When President Obama announced his plan to withdrawal the 33,000 surge forces from Afghanistan by the end of next summer, he said that by 2014, the United States will have completed its security mission in Afghanistan:

After this initial reduction, our troops will continue coming home at a steady pace as Afghan Security forces move into the lead. Our mission will change from combat to support.
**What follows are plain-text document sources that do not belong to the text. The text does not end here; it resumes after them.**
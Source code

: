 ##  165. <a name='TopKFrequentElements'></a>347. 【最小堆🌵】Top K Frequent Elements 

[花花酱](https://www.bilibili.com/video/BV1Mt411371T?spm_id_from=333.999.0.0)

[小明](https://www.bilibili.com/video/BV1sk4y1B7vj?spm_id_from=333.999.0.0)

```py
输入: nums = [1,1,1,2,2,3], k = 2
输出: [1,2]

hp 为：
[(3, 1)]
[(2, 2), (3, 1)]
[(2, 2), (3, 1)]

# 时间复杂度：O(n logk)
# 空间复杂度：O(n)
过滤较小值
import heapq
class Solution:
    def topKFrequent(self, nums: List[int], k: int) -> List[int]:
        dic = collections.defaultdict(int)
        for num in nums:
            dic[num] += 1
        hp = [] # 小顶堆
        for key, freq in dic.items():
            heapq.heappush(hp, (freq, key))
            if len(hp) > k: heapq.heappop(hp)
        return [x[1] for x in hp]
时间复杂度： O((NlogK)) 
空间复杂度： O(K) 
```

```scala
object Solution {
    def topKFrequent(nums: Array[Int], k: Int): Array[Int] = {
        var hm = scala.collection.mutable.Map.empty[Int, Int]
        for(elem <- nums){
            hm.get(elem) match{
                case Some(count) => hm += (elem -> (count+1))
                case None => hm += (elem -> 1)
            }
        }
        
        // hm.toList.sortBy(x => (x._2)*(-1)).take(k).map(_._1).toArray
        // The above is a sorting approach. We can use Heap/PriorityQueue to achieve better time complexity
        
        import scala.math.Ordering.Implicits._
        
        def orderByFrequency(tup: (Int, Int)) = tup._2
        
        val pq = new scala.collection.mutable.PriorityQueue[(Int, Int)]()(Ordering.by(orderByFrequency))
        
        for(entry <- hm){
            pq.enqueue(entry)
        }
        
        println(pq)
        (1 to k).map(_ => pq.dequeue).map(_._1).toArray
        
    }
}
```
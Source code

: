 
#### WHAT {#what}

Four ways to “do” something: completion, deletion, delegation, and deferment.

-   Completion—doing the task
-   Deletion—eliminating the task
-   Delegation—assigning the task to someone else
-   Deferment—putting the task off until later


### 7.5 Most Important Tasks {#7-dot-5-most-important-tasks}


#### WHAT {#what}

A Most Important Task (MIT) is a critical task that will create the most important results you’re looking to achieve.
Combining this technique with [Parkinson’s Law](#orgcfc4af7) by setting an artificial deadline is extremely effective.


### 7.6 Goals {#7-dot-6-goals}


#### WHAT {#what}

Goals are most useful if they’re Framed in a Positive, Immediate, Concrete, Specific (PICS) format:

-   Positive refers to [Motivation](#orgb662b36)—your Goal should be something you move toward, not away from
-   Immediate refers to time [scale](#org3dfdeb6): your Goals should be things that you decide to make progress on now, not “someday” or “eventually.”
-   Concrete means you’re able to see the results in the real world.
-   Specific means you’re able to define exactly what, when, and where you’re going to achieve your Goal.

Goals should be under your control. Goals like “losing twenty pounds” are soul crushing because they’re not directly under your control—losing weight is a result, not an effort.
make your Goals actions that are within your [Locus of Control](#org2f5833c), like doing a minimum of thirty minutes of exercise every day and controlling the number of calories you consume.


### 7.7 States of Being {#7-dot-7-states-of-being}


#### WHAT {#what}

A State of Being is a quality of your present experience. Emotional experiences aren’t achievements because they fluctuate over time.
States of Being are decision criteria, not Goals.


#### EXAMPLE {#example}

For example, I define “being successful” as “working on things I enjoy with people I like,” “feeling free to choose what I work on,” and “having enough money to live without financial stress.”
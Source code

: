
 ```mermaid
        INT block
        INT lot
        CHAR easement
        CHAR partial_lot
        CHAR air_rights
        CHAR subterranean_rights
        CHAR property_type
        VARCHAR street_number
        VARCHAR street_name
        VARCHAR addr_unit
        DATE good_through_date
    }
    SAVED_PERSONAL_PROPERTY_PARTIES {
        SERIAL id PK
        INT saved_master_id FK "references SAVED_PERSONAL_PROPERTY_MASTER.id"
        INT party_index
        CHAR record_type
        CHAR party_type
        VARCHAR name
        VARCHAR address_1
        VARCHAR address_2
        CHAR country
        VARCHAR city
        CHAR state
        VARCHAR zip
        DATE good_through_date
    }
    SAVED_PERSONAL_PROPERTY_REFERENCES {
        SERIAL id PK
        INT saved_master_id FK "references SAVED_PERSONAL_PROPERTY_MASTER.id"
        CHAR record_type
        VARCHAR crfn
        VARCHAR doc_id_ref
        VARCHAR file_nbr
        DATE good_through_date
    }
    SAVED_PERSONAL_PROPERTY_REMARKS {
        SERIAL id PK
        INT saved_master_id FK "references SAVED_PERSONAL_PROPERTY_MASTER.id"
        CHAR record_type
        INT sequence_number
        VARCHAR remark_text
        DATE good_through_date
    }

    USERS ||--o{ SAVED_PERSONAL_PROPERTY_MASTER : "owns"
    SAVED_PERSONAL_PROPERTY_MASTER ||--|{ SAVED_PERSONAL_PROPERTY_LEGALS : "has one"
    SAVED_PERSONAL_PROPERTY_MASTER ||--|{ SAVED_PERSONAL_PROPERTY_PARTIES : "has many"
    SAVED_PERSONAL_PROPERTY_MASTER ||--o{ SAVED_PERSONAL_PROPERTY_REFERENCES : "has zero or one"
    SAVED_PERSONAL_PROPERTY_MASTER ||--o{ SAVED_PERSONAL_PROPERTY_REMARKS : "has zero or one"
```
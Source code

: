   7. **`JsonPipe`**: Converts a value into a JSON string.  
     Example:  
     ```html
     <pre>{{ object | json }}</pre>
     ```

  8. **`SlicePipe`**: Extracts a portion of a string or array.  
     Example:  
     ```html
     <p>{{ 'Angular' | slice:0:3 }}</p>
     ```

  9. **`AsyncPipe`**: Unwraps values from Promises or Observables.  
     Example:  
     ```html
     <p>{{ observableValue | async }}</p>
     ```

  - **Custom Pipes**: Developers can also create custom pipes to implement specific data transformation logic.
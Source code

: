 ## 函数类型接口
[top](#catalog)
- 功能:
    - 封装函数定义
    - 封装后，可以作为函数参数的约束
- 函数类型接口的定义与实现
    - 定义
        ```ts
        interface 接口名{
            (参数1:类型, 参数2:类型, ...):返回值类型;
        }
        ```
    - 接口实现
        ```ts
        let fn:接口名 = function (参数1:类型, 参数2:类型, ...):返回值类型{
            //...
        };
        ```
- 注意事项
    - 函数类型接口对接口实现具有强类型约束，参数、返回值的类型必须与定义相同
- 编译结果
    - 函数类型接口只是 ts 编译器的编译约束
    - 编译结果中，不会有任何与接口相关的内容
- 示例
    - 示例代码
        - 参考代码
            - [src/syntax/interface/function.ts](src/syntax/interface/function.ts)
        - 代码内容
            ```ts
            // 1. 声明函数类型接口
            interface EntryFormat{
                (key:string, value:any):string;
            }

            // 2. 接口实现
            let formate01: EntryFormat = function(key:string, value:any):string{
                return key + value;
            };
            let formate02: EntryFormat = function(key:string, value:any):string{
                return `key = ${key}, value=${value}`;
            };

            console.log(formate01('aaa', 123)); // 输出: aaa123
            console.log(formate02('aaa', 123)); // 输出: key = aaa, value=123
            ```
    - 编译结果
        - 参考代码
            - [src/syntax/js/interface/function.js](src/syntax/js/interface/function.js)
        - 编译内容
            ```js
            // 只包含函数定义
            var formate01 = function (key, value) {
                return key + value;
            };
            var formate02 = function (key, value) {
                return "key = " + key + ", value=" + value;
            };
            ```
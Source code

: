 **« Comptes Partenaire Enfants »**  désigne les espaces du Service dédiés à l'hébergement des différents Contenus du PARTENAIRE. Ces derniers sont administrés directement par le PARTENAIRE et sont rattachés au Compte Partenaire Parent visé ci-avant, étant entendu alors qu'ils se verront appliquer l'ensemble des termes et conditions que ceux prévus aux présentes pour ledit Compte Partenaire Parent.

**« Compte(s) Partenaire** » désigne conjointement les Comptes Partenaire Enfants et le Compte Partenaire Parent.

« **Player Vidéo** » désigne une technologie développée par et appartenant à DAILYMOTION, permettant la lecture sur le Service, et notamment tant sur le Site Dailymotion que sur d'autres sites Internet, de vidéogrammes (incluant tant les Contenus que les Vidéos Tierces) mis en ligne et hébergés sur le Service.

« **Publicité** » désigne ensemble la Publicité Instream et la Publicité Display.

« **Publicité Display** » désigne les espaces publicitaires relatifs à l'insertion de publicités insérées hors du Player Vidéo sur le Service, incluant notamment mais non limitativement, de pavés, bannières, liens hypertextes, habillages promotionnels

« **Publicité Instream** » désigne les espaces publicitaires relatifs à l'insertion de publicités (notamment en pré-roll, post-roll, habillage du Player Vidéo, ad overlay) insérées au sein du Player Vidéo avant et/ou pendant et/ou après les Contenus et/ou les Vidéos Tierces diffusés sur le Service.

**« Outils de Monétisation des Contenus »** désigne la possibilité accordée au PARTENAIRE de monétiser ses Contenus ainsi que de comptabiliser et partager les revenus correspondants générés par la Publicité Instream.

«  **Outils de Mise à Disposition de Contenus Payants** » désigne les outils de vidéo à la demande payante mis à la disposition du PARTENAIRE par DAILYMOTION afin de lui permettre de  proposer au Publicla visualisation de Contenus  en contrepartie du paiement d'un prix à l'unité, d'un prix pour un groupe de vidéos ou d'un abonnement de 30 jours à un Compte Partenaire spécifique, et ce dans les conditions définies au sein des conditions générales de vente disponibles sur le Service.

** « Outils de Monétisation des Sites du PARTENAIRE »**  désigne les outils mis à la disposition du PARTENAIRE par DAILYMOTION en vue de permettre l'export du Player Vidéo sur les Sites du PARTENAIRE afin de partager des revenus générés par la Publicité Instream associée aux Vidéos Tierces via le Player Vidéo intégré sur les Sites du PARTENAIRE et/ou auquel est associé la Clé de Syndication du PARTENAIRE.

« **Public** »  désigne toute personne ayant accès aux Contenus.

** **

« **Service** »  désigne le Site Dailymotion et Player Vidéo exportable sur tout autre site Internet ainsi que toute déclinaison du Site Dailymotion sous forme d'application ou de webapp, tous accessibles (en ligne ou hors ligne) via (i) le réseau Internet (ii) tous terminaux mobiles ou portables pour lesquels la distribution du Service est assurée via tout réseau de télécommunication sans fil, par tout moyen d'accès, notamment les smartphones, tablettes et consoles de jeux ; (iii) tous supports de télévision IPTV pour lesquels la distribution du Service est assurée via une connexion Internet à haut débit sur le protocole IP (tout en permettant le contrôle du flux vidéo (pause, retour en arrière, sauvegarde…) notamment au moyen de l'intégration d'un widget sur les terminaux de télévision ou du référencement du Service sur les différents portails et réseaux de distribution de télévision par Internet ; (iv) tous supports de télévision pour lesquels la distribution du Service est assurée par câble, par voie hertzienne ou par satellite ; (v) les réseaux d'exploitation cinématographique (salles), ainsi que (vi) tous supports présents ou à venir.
By 2014 this process of transition will be complete, and the Afghan people will be responsible for their own security.

But in an interview with Radio Free Europe, outgoing U.S. ambassador to Afghanistan Karl Eikenberry suggested the U.S. military will be in Afghanistan well beyond 2014:

What we anticipate, as long as we’re welcome here, is that for many more years we’ll have our military forces provide training assistance, assistance in equipping your forces, providing certain capabilities that your forces may lack, for years into the future. And we also would anticipate that your forces and ours will serve together in conducting counterterrorist operations against our common international terrorist enemies.

Indeed, the Guardian reported last month that Afghan and U.S. officials “are locked in increasingly acrimonious secret talks about a long-term security agreement which is likely to see US troops, spies and air power based in the troubled country for decades.”

Rep. Walter Jones (R-NC), who, along with Rep. Jim McGovern (D-MA), is leading the charge in Congress to push Obama to withdraw from Afghanistan at a faster pace, said recently the the U.S. needs a specific plan, with benchmarks, to withdraw totally by 2014. Without such a plan, he warned, “2014 becomes 2015, 2015 becomes 2016, and we still have thousands of troops in Afghanistan.”